The scenario begins at the start of the new school year, with the Player Characters all eager to return and catch up with friends at least, if not necessarily return to their lessons. However, on their way to school they spot two things. First, posters for a missing puppy belonging to a boy at school, Mats, and then further along and second, the missing puppy, Petra. Problem solved then. All the Player Characters have to do is take Petra back to Mats when they see him at school. Except, when they get there, Mats is nowhere to be found, and oddly, another pupil, the popular, but catty Doris, also has a puppy—a puppy which almost looks like Petra! What is going on? Is there more than one Petra or just more than one puppy? Where did Doris’ puppy come from? Where is Mats and is his puppy still missing?

The scenario takes an even odder turn—no surprise there, given that it is for Tales from the Loop—when the Player Characters attempt to find Mats. For when they get to his house, they find not Mats, but Mats and Mats. Two of them! Really what is going on?
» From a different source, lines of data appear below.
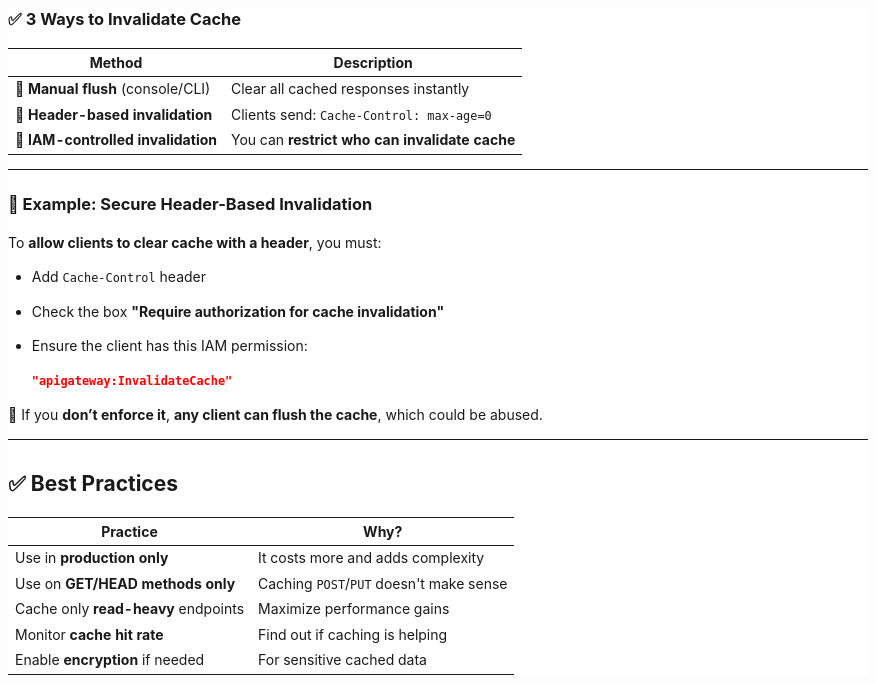 ### ✅ 3 Ways to Invalidate Cache

| Method                             | Description                                   |
| ---------------------------------- | --------------------------------------------- |
| 🔁 **Manual flush** (console/CLI)  | Clear all cached responses instantly          |
| 🧠 **Header-based invalidation**   | Clients send: `Cache-Control: max-age=0`      |
| 🔐 **IAM-controlled invalidation** | You can **restrict who can invalidate cache** |

---

### 🔐 Example: Secure Header-Based Invalidation

To **allow clients to clear cache with a header**, you must:

- Add `Cache-Control` header
- Check the box **"Require authorization for cache invalidation"**
- Ensure the client has this IAM permission:

  ```json
  "apigateway:InvalidateCache"
  ```

📌 If you **don’t enforce it**, **any client can flush the cache**, which could be abused.

---

## ✅ Best Practices

| Practice                            | Why?                                    |
| ----------------------------------- | --------------------------------------- |
| Use in **production only**          | It costs more and adds complexity       |
| Use on **GET/HEAD methods only**    | Caching `POST`/`PUT` doesn't make sense |
| Cache only **read-heavy** endpoints | Maximize performance gains              |
| Monitor **cache hit rate**          | Find out if caching is helping          |
| Enable **encryption** if needed     | For sensitive cached data               |
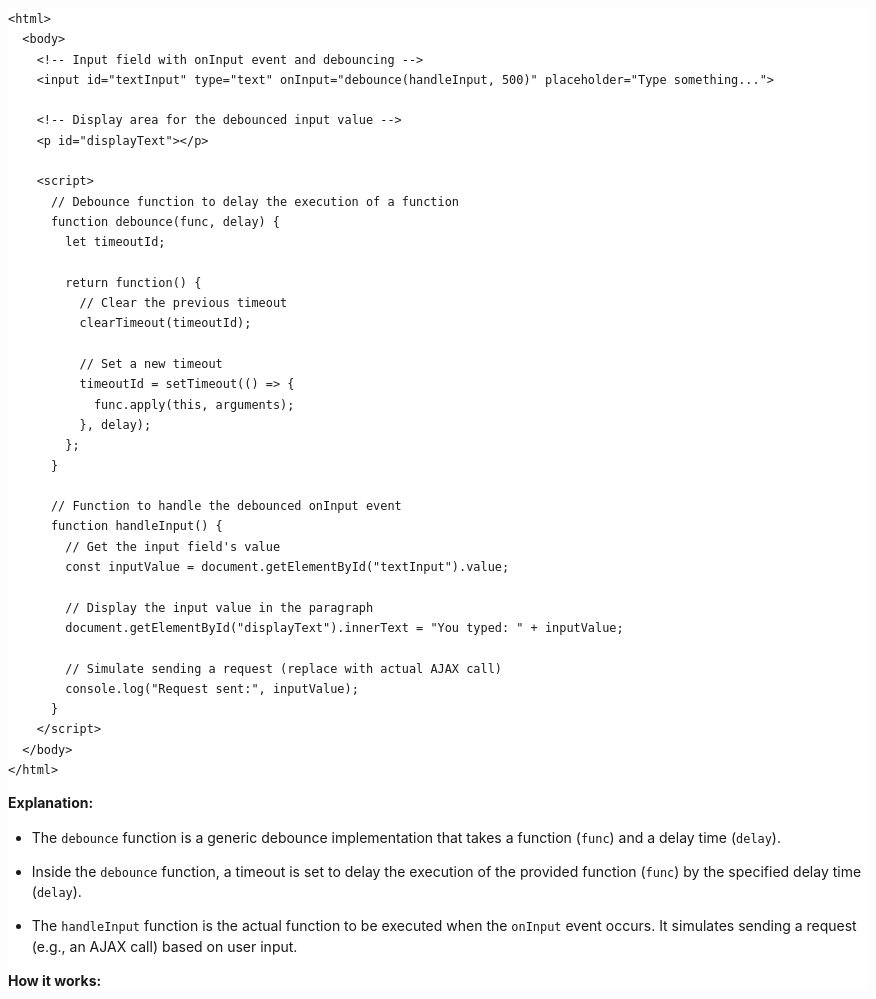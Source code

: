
 ```
<html>
  <body>
    <!-- Input field with onInput event and debouncing -->
    <input id="textInput" type="text" onInput="debounce(handleInput, 500)" placeholder="Type something...">

    <!-- Display area for the debounced input value -->
    <p id="displayText"></p>

    <script>
      // Debounce function to delay the execution of a function
      function debounce(func, delay) {
        let timeoutId;

        return function() {
          // Clear the previous timeout
          clearTimeout(timeoutId);

          // Set a new timeout
          timeoutId = setTimeout(() => {
            func.apply(this, arguments);
          }, delay);
        };
      }

      // Function to handle the debounced onInput event
      function handleInput() {
        // Get the input field's value
        const inputValue = document.getElementById("textInput").value;

        // Display the input value in the paragraph
        document.getElementById("displayText").innerText = "You typed: " + inputValue;

        // Simulate sending a request (replace with actual AJAX call)
        console.log("Request sent:", inputValue);
      }
    </script>
  </body>
</html>
```

**Explanation:**

-   The `debounce` function is a generic debounce implementation that takes a function (`func`) and a delay time (`delay`).

-   Inside the `debounce` function, a timeout is set to delay the execution of the provided function (`func`) by the specified delay time (`delay`).

-   The `handleInput` function is the actual function to be executed when the `onInput` event occurs. It simulates sending a request (e.g., an AJAX call) based on user input.

**How it works:**
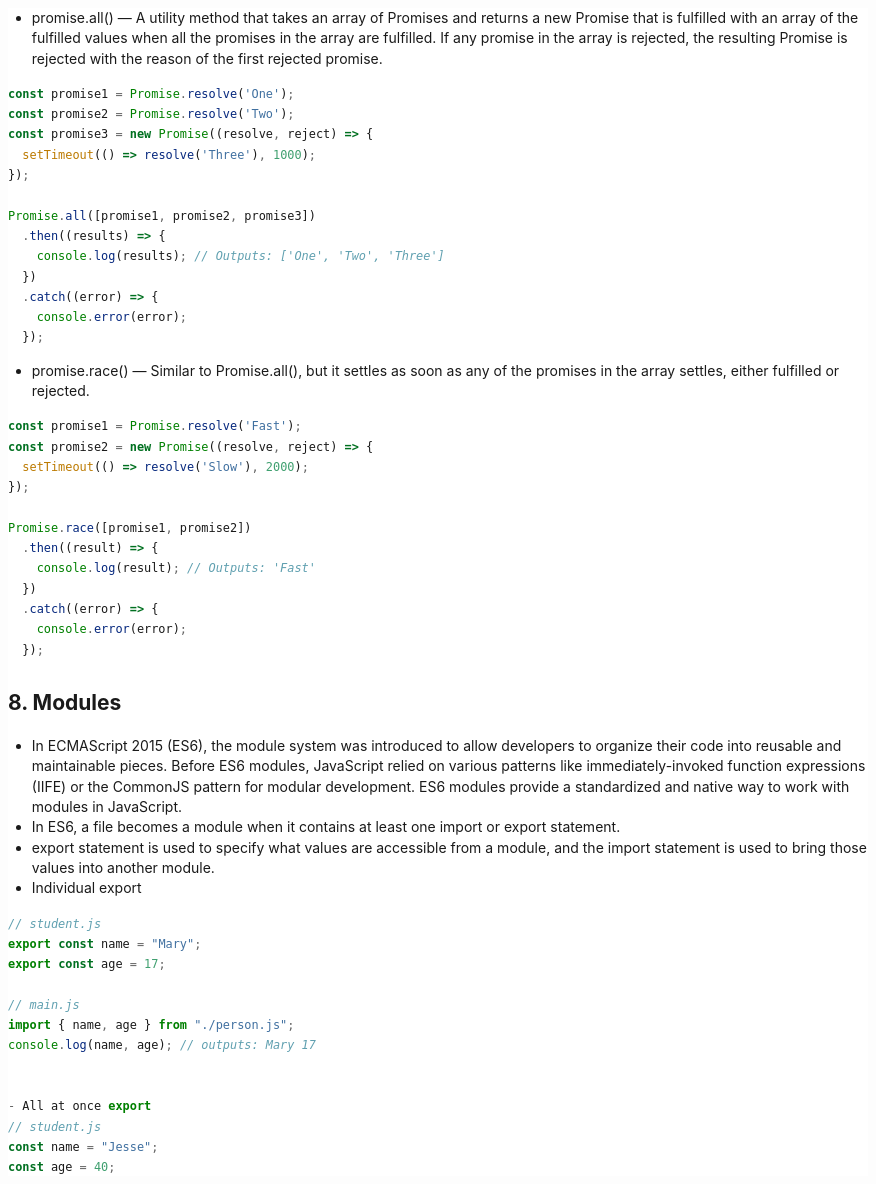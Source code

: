 - promise.all() — A utility method that takes an array of Promises and returns a new Promise that is fulfilled with an array of the fulfilled values when all the promises in the array are fulfilled. If any promise in the array is rejected, the resulting Promise is rejected with the reason of the first rejected promise.

```js
const promise1 = Promise.resolve('One');
const promise2 = Promise.resolve('Two');
const promise3 = new Promise((resolve, reject) => {
  setTimeout(() => resolve('Three'), 1000);
});

Promise.all([promise1, promise2, promise3])
  .then((results) => {
    console.log(results); // Outputs: ['One', 'Two', 'Three']
  })
  .catch((error) => {
    console.error(error);
  });

```

- promise.race() — Similar to Promise.all(), but it settles as soon as any of the promises in the array settles, either fulfilled or rejected.

```js
const promise1 = Promise.resolve('Fast');
const promise2 = new Promise((resolve, reject) => {
  setTimeout(() => resolve('Slow'), 2000);
});

Promise.race([promise1, promise2])
  .then((result) => {
    console.log(result); // Outputs: 'Fast'
  })
  .catch((error) => {
    console.error(error);
  });
```

## 8. Modules

- In ECMAScript 2015 (ES6), the module system was introduced to allow developers to organize their code into reusable and maintainable pieces. Before ES6 modules, JavaScript relied on various patterns like immediately-invoked function expressions (IIFE) or the CommonJS pattern for modular development. ES6 modules provide a standardized and native way to work with modules in JavaScript.
- In ES6, a file becomes a module when it contains at least one import or export statement.
- export statement is used to specify what values are accessible from a module, and the import statement is used to bring those values into another module.
- Individual export

```js
// student.js
export const name = "Mary";
export const age = 17;

// main.js
import { name, age } from "./person.js";
console.log(name, age); // outputs: Mary 17


- All at once export
// student.js
const name = "Jesse";
const age = 40;

```

  [Symbol('key')]: 'value',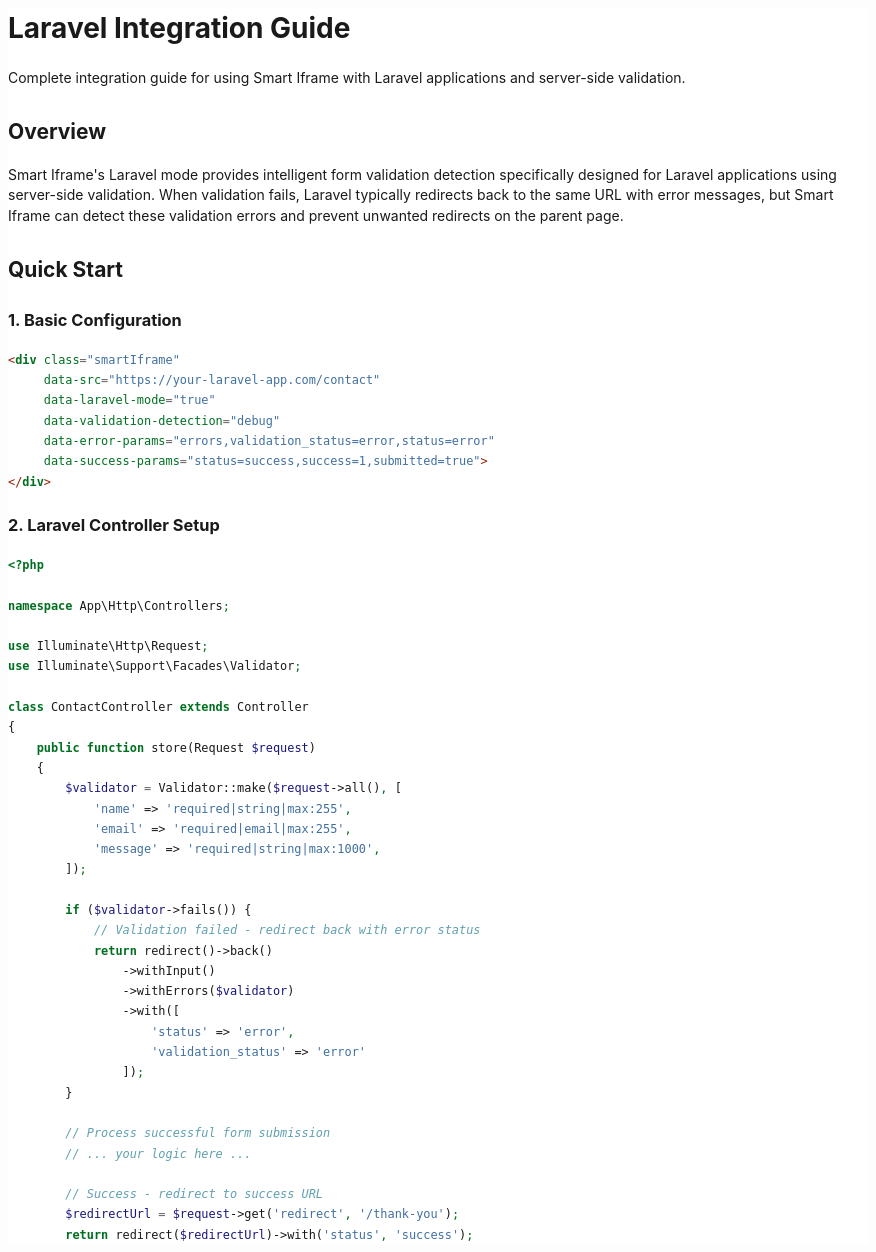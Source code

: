 # Laravel Integration Guide

Complete integration guide for using Smart Iframe with Laravel applications and server-side validation.

## Overview

Smart Iframe's Laravel mode provides intelligent form validation detection specifically designed for Laravel applications using server-side validation. When validation fails, Laravel typically redirects back to the same URL with error messages, but Smart Iframe can detect these validation errors and prevent unwanted redirects on the parent page.

## Quick Start

### 1. Basic Configuration

```html
<div class="smartIframe"
     data-src="https://your-laravel-app.com/contact"
     data-laravel-mode="true"
     data-validation-detection="debug"
     data-error-params="errors,validation_status=error,status=error"
     data-success-params="status=success,success=1,submitted=true">
</div>
```

### 2. Laravel Controller Setup

```php
<?php

namespace App\Http\Controllers;

use Illuminate\Http\Request;
use Illuminate\Support\Facades\Validator;

class ContactController extends Controller
{
    public function store(Request $request)
    {
        $validator = Validator::make($request->all(), [
            'name' => 'required|string|max:255',
            'email' => 'required|email|max:255',
            'message' => 'required|string|max:1000',
        ]);

        if ($validator->fails()) {
            // Validation failed - redirect back with error status
            return redirect()->back()
                ->withInput()
                ->withErrors($validator)
                ->with([
                    'status' => 'error',
                    'validation_status' => 'error'
                ]);
        }

        // Process successful form submission
        // ... your logic here ...

        // Success - redirect to success URL
        $redirectUrl = $request->get('redirect', '/thank-you');
        return redirect($redirectUrl)->with('status', 'success');
```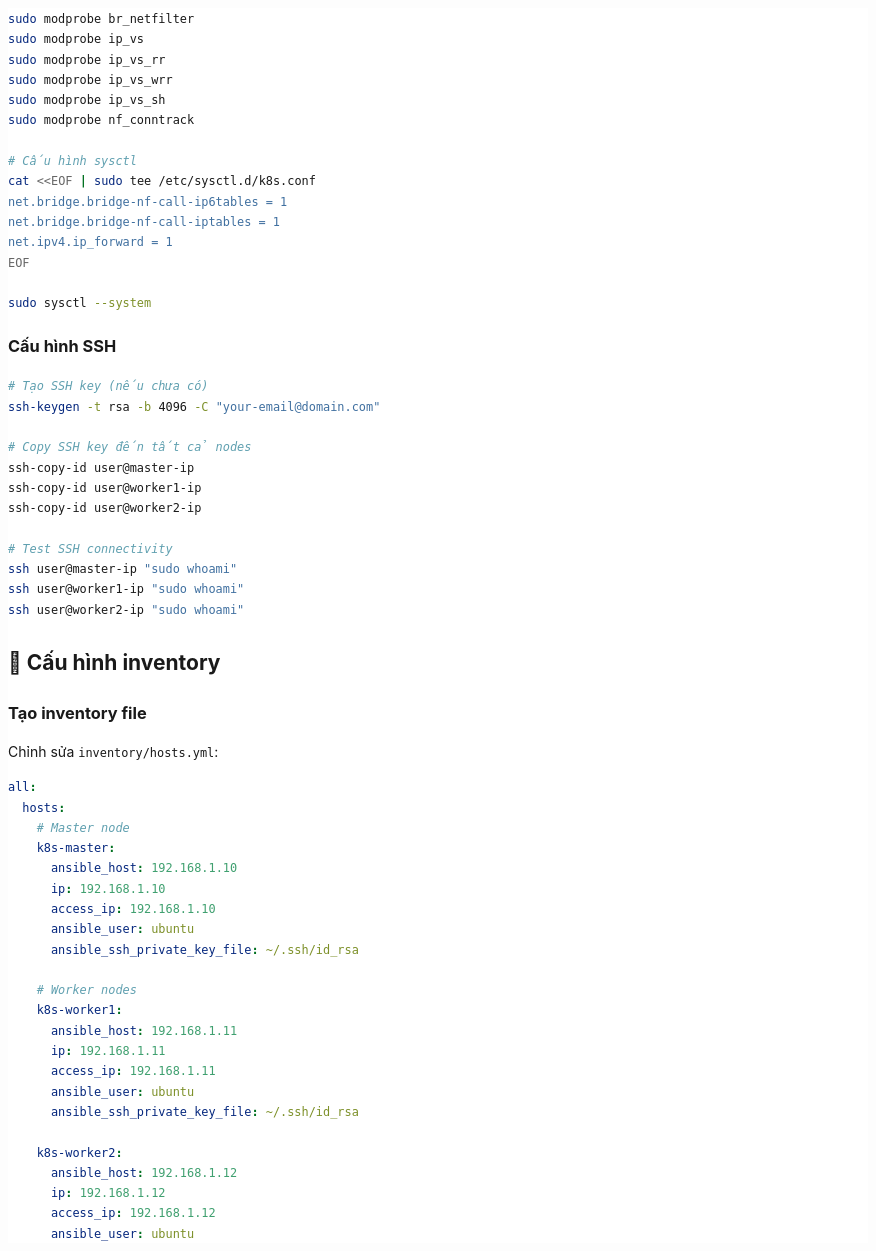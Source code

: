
 ```bash
sudo modprobe br_netfilter
sudo modprobe ip_vs
sudo modprobe ip_vs_rr
sudo modprobe ip_vs_wrr
sudo modprobe ip_vs_sh
sudo modprobe nf_conntrack

# Cấu hình sysctl
cat <<EOF | sudo tee /etc/sysctl.d/k8s.conf
net.bridge.bridge-nf-call-ip6tables = 1
net.bridge.bridge-nf-call-iptables = 1
net.ipv4.ip_forward = 1
EOF

sudo sysctl --system
```

### Cấu hình SSH

```bash
# Tạo SSH key (nếu chưa có)
ssh-keygen -t rsa -b 4096 -C "your-email@domain.com"

# Copy SSH key đến tất cả nodes
ssh-copy-id user@master-ip
ssh-copy-id user@worker1-ip
ssh-copy-id user@worker2-ip

# Test SSH connectivity
ssh user@master-ip "sudo whoami"
ssh user@worker1-ip "sudo whoami"
ssh user@worker2-ip "sudo whoami"
```

## 📝 Cấu hình inventory

### Tạo inventory file

Chỉnh sửa `inventory/hosts.yml`:

```yaml
all:
  hosts:
    # Master node
    k8s-master:
      ansible_host: 192.168.1.10
      ip: 192.168.1.10
      access_ip: 192.168.1.10
      ansible_user: ubuntu
      ansible_ssh_private_key_file: ~/.ssh/id_rsa
    
    # Worker nodes
    k8s-worker1:
      ansible_host: 192.168.1.11
      ip: 192.168.1.11
      access_ip: 192.168.1.11
      ansible_user: ubuntu
      ansible_ssh_private_key_file: ~/.ssh/id_rsa
    
    k8s-worker2:
      ansible_host: 192.168.1.12
      ip: 192.168.1.12
      access_ip: 192.168.1.12
      ansible_user: ubuntu
```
Of course it has to do with the Facility for Research in High Energy Physics—or ‘The Loop’—the world’s largest particle accelerator, constructed and run by the government agency, Riksenergi, and since shut down. The question is how and then how do the Player Characters get in? Actually the latter is relatively easy, but the former will take a little more investigation. The actual difficulty comes in interacting and dealing with Mats—multiples of them, because all of them are slightly different and slightly wrong. The Game Master is accorded a pair of tables to randomly determine the appearance and personality of each Mats, though the scenario does come with a warning because the personality traits are potentially a little extreme for what is still a little boy.

Physically, Puppy Love is decently presented with the usual plot diagram for Tales from the Loop scenarios, nicely done artwork for each the scenario’s NPCs, and clear maps of the location for the scenario’s denouement. It is also well written and easy to read.

Although Puppy Love is set in Sweden on Mälaröarna, the islands of Lake Mälaren, which lies to the west of Stockholm, which is the site of the Facility for Research in High Energy Physics—or ‘The Loop’, it actually has an English sensibility to it. There is a mystery, and this being a scenario for Tales from the Loop, a countdown which escalates the situation, there is no real threat, and so it has the feel of Children’s Film Foundation television series or film. Certainly as weird as having multiple Mats and Petras is, having multiple Petras gives it a certain cosiness or cuteness.

Puppy Love presents a thoroughly charming, even cute mystery for Tales from the Loop. It is easy to add to a campaign and just as easy to use as a demonstration or convention scenario.